The library does not know the caller’s policy.

One application may treat empty input as an error.

Another may show a warning.

Another may insert a default value.

Returning an error keeps that choice with the caller.

### Build Modes Matter

Zig has different build modes.

The exact behavior of safety checks can depend on the build mode. Debug and safe release builds preserve runtime safety checks. Fast builds may remove some checks for performance.

This affects bugs like:

```text
integer overflow
out-of-bounds access
reaching unreachable
```

The lesson for beginners is simple: do not depend on safety checks as your program logic.

Write correct code first. Use safety checks as a guardrail, not as the design.

### Crash Early, Not Corrupt Silently

When a program has a serious internal bug, stopping can be better than continuing.

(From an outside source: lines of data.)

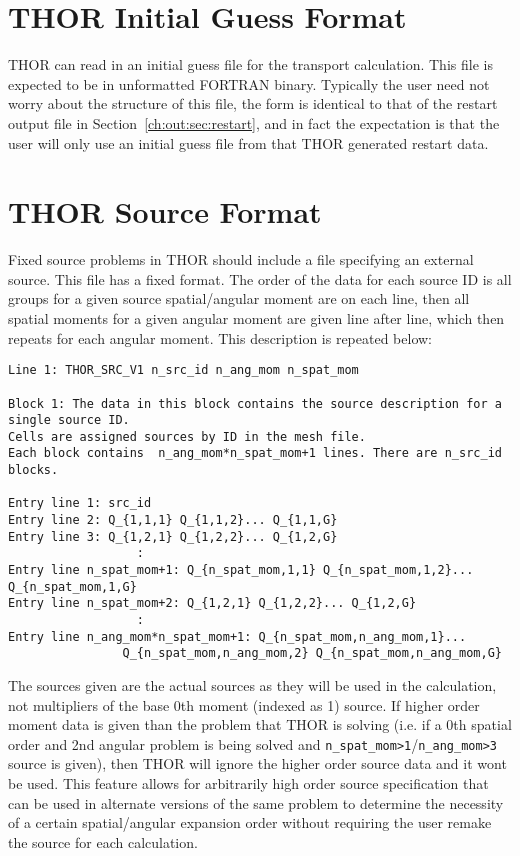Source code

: \section{THOR Initial Guess Format}\label{ch:inp:sec:initguess}

\ac{THOR} can read in an initial guess file for the transport calculation.
This file is expected to be in unformatted FORTRAN binary.
Typically the user need not worry about the structure of this file, the form is identical to that of the restart output file in Section~\ref{ch:out:sec:restart}, and in fact the expectation is that the user will only use an initial guess file from that \ac{THOR} generated restart data.

\section{THOR Source Format}\label{ch:inp:sec:srcfile}

Fixed source problems in \ac{THOR} should include a file specifying an external source.
This file has a fixed format.
The order of the data for each source ID is all groups for a given source spatial/angular moment are on each line, then all spatial moments for a given angular moment are given line after line, which then repeats for each angular moment.
This description is repeated below:
\begin{verbatim}
Line 1: THOR_SRC_V1 n_src_id n_ang_mom n_spat_mom

Block 1: The data in this block contains the source description for a single source ID.
Cells are assigned sources by ID in the mesh file.
Each block contains  n_ang_mom*n_spat_mom+1 lines. There are n_src_id blocks.

Entry line 1: src_id
Entry line 2: Q_{1,1,1} Q_{1,1,2}... Q_{1,1,G}
Entry line 3: Q_{1,2,1} Q_{1,2,2}... Q_{1,2,G}
                  :
Entry line n_spat_mom+1: Q_{n_spat_mom,1,1} Q_{n_spat_mom,1,2}... Q_{n_spat_mom,1,G}
Entry line n_spat_mom+2: Q_{1,2,1} Q_{1,2,2}... Q_{1,2,G}
                  :
Entry line n_ang_mom*n_spat_mom+1: Q_{n_spat_mom,n_ang_mom,1}...
                Q_{n_spat_mom,n_ang_mom,2} Q_{n_spat_mom,n_ang_mom,G}
\end{verbatim}
The sources given are the actual sources as they will be used in the calculation, not multipliers of the base 0th moment (indexed as 1) source.
If higher order moment data is given than the problem that \ac{THOR} is solving (i.e. if a 0th spatial order and 2nd angular problem is being solved and \verb"n_spat_mom>1"/\verb"n_ang_mom>3" source is given), then \ac{THOR} will ignore the higher order source data and it wont be used.
This feature allows for arbitrarily high order source specification that can be used in alternate versions of the same problem to determine the necessity of a certain spatial/angular expansion order without requiring the user remake the source for each calculation.


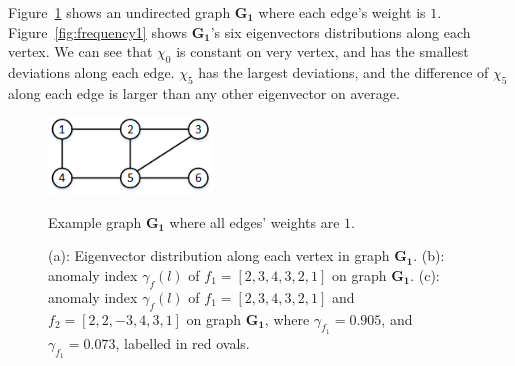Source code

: \documentclass[twoside,leqno,twocolumn]{article}
\begin{document}
Figure~\ref{fig:graph_G} shows an undirected graph $\mathbf{G_1}$ where each edge's weight is $1$. Figure~\ref{fig:frequency1} shows  $\mathbf{G_1}$'s six eigenvectors distributions along each vertex. We can see that
$\chi_0$ is constant on very vertex, and has the smallest deviations along each edge. $\chi_5$ has the largest deviations, and the difference of $\chi_5$ along each edge is larger than any other eigenvector on average.

\begin{figure}[h]
	\centering
    {
		\includegraphics[height=0.8in] {figures/graph_G.png}
	}
    \vspace{-2mm}
	\caption{Example graph $\mathbf{G_1}$ where all edges' weights are $1$.}
	\label{fig:graph_G}
\end{figure}


\begin{figure}[ht]
	\centering
    \vspace{-3mm}
    \vspace{-3mm}
    \vspace{-2mm}

	\caption{(a): Eigenvector distribution along each vertex in graph $\mathbf{G_1}$.  (b): anomaly index $\gamma_f(l)$ of $f_1=[2,3,4,3,2,1]$ on graph $\mathbf{G_1}$. (c): anomaly index $\gamma_f(l)$ of $f_1=[2,3,4,3,2,1]$  and $f_2=[2,2,-3,4,3,1]$ on graph $\mathbf{G_1}$, where $\gamma_{f_1}=0.905$, and $\gamma_{f_1}=0.073$, labelled in red ovals.}
	\label{fig:f_on_g2}
\end{figure}
\end{document}
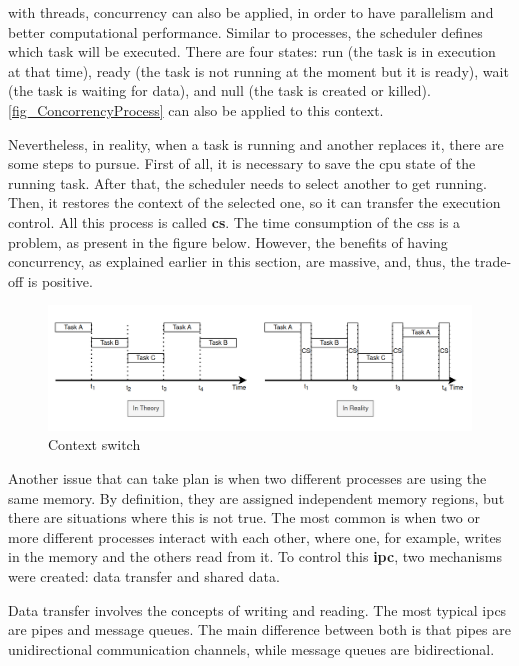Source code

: with threads, concurrency can also be applied, in order to have parallelism and better computational performance. Similar to processes, the scheduler 
defines which task will be executed. There are four states: run (the task is in execution at that time), ready (the task is not running at the 
moment but it is ready), wait (the task is waiting for data), and null (the task is created or killed). \autoref{fig_ConcorrencyProcess} can also 
be applied to this context.

Nevertheless, in reality, when a task is running and another replaces it, there are some steps to pursue. First of all, it 
is necessary to save the \gls{cpu} state of the running task. After that, the scheduler needs to select another to get running. Then, it restores 
the context of the selected one, so it can transfer the execution control. All this process is called \textbf{\gls{cs}}. The time consumption of 
the \glspl{cs} is a problem, as present in the figure below. However, the benefits of having concurrency, as explained earlier in this section, 
are massive, and, thus, the trade-off is positive.

\begin{figure}[H]
	\centering
 	\includegraphics[width=1\linewidth]{Images/ContextSwitch.png}
 	\caption{ Context switch }
	 \label{fig_ContextSwitch}
\end{figure}

Another issue that can take plan is when two different processes are using the same memory. By definition, they are assigned independent 
memory regions, but there are situations where this is not true. The most common is when two or more different processes interact with each other, 
where one, for example, writes in the memory and the others read from it. To control this \textbf{\gls{ipc}}, two mechanisms were created: data 
transfer and shared data.

Data transfer involves the concepts of writing and reading. The most typical \glspl{ipc} are pipes and message queues. The main difference 
between both is that pipes are unidirectional communication channels, while message queues are bidirectional.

Continuing after memory corruption or broken invariants may produce worse results:

```text
wrong output
corrupted files
security bugs
hard-to-debug failures later
```

A panic gives a clear failure point.

This is one reason Zig includes runtime safety checks in safe modes. It is better to find the bug close to where it happens.

### The Core Rule

Use errors for expected failure.

Use panics for broken assumptions.

Use `unreachable` only when a branch is truly impossible.

Use `catch unreachable` only when you have already proven the error cannot happen.

A good Zig program does not panic because a user typed bad input or a file was missing. It returns errors for those cases.

A good Zig program panics when the program itself has violated its own rules.